[Records from a data collection]

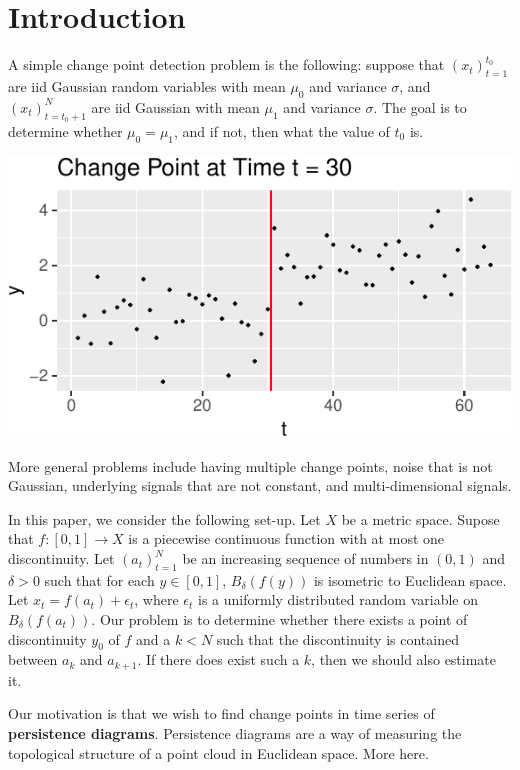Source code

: \documentclass[smallextended]{svjour3}       %
\begin{document}
\section{Introduction}\label{intro}

A simple change point detection problem is the following: suppose that
\((x_t)_{t = 1}^{t_0}\) are iid Gaussian random variables with mean
\(\mu_0\) and variance \(\sigma\), and \((x_t)_{t = t_0 + 1}^N\) are iid
Gaussian with mean \(\mu_1\) and variance \(\sigma\). The goal is to
determine whether \(\mu_0 = \mu_1\), and if not, then what the value of
\(t_0\) is.

\begin{center}\includegraphics{springer_template_files/figure-latex/chunk_1-1} \end{center}

More general problems include having multiple change points, noise that
is not Gaussian, underlying signals that are not constant, and
multi-dimensional signals.

In this paper, we consider the following set-up. Let \(X\) be a metric
space. Supose that \(f:[0,1]\to X\) is a piecewise continuous function
with at most one discontinuity. Let \((a_t)_{t = 1}^N\) be an increasing
sequence of numbers in \((0, 1)\) and \(\delta > 0\) such that for each
\(y\in [0,1]\), \(B_\delta(f(y))\) is isometric to Euclidean space. Let
\(x_t = f(a_t) + \epsilon_t\), where \(\epsilon_t\) is a uniformly
distributed random variable on \(B_\delta(f(a_t))\). Our problem is to
determine whether there exists a point of discontinuity \(y_0\) of \(f\)
and a \(k < N\) such that the discontinuity is contained between \(a_k\)
and \(a_{k +1}\). If there does exist such a \(k\), then we should also
estimate it.

Our motivation is that we wish to find change points in time series of
\textbf{persistence diagrams}. Persistence diagrams are a way of
measuring the topological structure of a point cloud in Euclidean space.
More here.
\end{document}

**INSTRUCTIONS TO FOLLOW:** The reply should hold only the lines from the first line of the records above through the line containing "variables with mean", copied exactly and without pictures.

**YOUR SOLUTION:**
Source code

: \documentclass[smallextended]{svjour3}       %
\begin{document}
\section{Introduction}\label{intro}

A simple change point detection problem is the following: suppose that
\((x_t)_{t = 1}^{t_0}\) are iid Gaussian random variables with mean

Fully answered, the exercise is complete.